A.T. Guide Step-by-Step Part 2: WV-MA

with No Comments

Note Before Reading

Welcome to our A.T. Guide Step-by-Step Part 2: WV-MA!  This was written to help people cut through the clutter and ambiguous descriptions encountered in the many guides and word-of-mouth experiences on a thru-hike.  Please take this information with a grain of salt.  It is our opinion, which may be different from yours.

We will not be going into depth about the terrain of each state.  There is plenty of that already out there.  Besides terrain does not really matter; you either hike through it or you quit.  This is mainly a description of towns in relation to resupply and lodging/camping.  Only the things we did are included.  We will not cover all the possibilities available in each town visited.

We can only describe what we encountered, on whatever day, with whoever happened to be there.  Our intention is not to discredit or discourage you from going somewhere and giving somebody your business.  This guide is our opinion based on our hiking style, standards, and experience.  Keep in mind, we hiked NOBO in 2018.  Things can and do change.

We will not be covering specific gear in this guide.  That will be a post on its own.  We will cover things like having the right gear in specific weather conditions but not what specific brand we used.

West Virginia

Welcome to West Virginia, the half-way point...just kidding.  There's not much to this state.  You'll be in and out within a day.

Harpers Ferry, WV

Harpers Ferry is a town geared towards tourists visiting the Harpers Ferry National Historic Park.

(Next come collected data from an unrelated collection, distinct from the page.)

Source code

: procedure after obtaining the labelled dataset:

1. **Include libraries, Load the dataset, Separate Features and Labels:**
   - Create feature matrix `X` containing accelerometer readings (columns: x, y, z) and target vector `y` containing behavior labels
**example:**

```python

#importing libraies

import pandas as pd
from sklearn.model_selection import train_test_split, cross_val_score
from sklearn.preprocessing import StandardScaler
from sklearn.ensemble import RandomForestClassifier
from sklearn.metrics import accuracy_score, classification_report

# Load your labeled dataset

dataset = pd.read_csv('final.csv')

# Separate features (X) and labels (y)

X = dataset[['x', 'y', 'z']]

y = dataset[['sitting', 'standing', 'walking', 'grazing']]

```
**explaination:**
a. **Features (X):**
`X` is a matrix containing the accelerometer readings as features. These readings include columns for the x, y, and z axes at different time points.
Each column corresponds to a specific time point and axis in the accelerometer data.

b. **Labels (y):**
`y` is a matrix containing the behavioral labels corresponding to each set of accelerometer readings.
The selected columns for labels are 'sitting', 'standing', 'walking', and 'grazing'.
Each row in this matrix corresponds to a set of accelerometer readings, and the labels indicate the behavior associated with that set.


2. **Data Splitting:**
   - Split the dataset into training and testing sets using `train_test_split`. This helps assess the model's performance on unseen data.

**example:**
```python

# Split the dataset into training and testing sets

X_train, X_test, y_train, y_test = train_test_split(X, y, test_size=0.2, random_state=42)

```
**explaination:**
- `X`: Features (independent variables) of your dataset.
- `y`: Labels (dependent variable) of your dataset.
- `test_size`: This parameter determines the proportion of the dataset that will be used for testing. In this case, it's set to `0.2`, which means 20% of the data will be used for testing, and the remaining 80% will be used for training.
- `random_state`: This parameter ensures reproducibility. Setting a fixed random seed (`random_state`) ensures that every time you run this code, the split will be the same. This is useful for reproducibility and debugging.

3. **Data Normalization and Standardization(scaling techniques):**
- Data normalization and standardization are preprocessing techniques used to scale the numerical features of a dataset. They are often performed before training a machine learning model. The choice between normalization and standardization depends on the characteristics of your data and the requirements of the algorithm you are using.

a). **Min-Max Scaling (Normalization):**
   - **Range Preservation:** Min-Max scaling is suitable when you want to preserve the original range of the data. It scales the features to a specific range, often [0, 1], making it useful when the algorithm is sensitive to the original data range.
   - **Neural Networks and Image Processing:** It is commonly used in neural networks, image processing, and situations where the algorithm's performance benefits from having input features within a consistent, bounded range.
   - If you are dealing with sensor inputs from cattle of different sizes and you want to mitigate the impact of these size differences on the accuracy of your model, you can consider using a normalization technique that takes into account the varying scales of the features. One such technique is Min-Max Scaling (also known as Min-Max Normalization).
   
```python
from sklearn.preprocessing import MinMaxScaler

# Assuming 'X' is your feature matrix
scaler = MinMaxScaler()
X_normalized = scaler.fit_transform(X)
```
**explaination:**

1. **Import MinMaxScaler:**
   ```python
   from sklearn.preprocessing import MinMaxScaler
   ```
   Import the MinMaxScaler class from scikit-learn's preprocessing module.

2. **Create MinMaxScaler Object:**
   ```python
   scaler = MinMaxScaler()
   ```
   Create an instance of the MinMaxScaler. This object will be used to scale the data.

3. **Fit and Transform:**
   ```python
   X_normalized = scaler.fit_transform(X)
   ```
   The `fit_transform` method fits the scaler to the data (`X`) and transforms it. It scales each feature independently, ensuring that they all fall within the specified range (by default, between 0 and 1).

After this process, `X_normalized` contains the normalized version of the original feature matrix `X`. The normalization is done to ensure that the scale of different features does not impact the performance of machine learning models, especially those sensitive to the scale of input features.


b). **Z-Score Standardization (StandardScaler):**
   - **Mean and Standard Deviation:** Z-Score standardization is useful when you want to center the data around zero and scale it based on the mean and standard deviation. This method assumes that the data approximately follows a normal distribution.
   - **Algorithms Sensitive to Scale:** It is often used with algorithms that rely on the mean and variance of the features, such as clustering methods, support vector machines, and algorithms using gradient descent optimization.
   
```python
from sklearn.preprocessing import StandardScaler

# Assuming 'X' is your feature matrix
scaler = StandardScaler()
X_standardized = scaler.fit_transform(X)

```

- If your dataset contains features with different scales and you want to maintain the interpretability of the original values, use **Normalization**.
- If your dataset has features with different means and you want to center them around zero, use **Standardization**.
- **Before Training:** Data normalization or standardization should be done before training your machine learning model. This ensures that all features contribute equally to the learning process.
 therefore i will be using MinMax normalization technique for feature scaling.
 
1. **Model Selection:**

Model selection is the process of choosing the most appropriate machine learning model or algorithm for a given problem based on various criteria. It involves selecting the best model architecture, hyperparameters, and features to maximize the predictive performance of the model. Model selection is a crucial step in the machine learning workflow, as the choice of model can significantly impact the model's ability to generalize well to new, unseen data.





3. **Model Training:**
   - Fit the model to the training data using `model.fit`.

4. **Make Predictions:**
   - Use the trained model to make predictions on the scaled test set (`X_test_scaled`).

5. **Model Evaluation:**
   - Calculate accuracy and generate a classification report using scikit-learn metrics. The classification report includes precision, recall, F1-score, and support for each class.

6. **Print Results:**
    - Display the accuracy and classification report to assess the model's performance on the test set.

This means that the prices are higher here than most other trail towns.

The ATC headquarters is located here and is a must stop for a thru-hiker.

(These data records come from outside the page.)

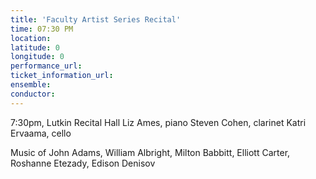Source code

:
 ```yaml
---
title: 'Faculty Artist Series Recital'
time: 07:30 PM
location: 
latitude: 0
longitude: 0
performance_url: 
ticket_information_url: 
ensemble: 
conductor: 
---
```

7:30pm, Lutkin Recital Hall
Liz Ames, piano
Steven Cohen, clarinet
Katri Ervaama, cello

Music of John Adams, William Albright, Milton Babbitt, Elliott Carter, Roshanne Etezady, Edison Denisov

Harpers Ferry is not easily walkable, as far as resupply goes, and you should plan on doing a mail drop or spending extra money to get to a grocery store.

Guides list a couple of options for gear stores that are located down near the park.

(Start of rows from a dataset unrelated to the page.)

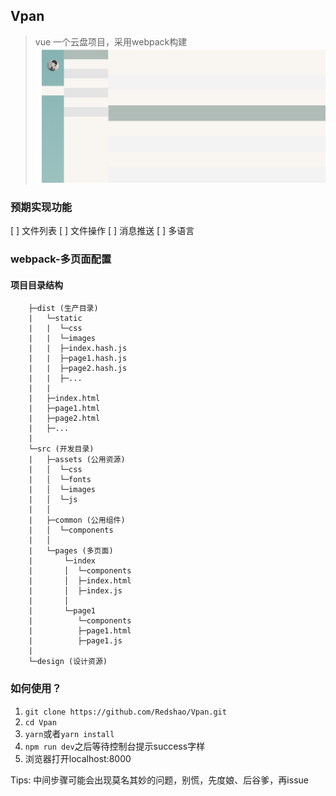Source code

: ## Vpan
> vue 一个云盘项目，采用webpack构建
![Vpan](design/home.png)
### 预期实现功能
[ ] 文件列表
[ ] 文件操作
[ ] 消息推送
[ ] 多语言
### webpack-多页面配置
#### 项目目录结构
```
    ├─dist (生产目录)
    |	└─static
    |	|  └─css
    |	|  └─images
    |	|  ├─index.hash.js
    |	|  ├─page1.hash.js
    |	|  ├─page2.hash.js
    |	|  ├─...
    |   |
    |   ├─index.html
    |   ├─page1.html
    |   ├─page2.html
    |   ├─...
    |
    └─src (开发目录)
    |   ├─assets (公用资源)
    |   │  └─css
    |   │  └─fonts
    |   │  └─images
    |   │  └─js
    |   │
    |   ├─common (公用组件)
    |   │  └─components
    |   │
    |   └─pages (多页面)
    |       └─index
    |       │  └─components
    |       │  ├─index.html
    |       │  ├─index.js
    |       │
    |       └─page1
    |          └─components
    |          ├─page1.html
    |          ├─page1.js
    |
    └─design (设计资源)
```
### 如何使用？
1. `git clone https://github.com/Redshao/Vpan.git`
2. `cd Vpan`
3. `yarn`或者`yarn install`
4. `npm run dev`之后等待控制台提示success字样
5. 浏览器打开localhost:8000

Tips: 中间步骤可能会出现莫名其妙的问题，别慌，先度娘、后谷爹，再issue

These are not going to have much that a thru-hiker would want other than shoes. One of them carries Altra running shoes but does not stock many sizes.

If you need to get to Wal-Mart, fast food, or other hotel options, you may want to catch a ride into Charles Town, just North of Harpers Ferry.

Econolodge:    This hotel is hiker friendly.  We got a hiker rate.  The rooms are immaculate and tidy, and the staff was very helpful.

The hotel is easy to walk to from the trail, and the post office is a short distance into town.  The rooms all had cable T.V. and refrigerators.

There are several options for food delivery to the hotel.  I would stay here again.

ATC:  This is the location of the ATC headquarters.  You stop in, they take your picture and put you in the log book.

They have a computer and some small snacks in the hiker area.

It is fun to look through the log books and see some past hikers and to see who is just in front of you.

The headquarters is also a good place to try to get in touch with a trail angel or other services if needed.

They do sell Darn Tough socks.

Harpers Ferry National Historic Park

Harpers Ferry National Historic Park:  This is a great park to visit if you enjoy history.  It will only take a couple of hours, if that, to see most of what the park has to offer.

Two Rivers Treads:  This place is not located in Harpers Ferry, and you will have to drive to Ranson.

If you need to get some quality shoes, this is the place.  The store caters to marathon/ultra runners.

Two Rivers offers all kinds of tools, like foam rollers, balls, and bands to use while you are in the store.  The staff was knowledgeable and friendly.  They also sell Xoskin shirts and socks, the best hiking shirt I used on the AT.

Just an FYI, they have free coffee and are in walking distance to some awesome food at Ortega's Tacos.  They have hands down the best Mexican food I had while on the AT.

 

 

 

Heritage House:  We ate here one morning because of a lack of options.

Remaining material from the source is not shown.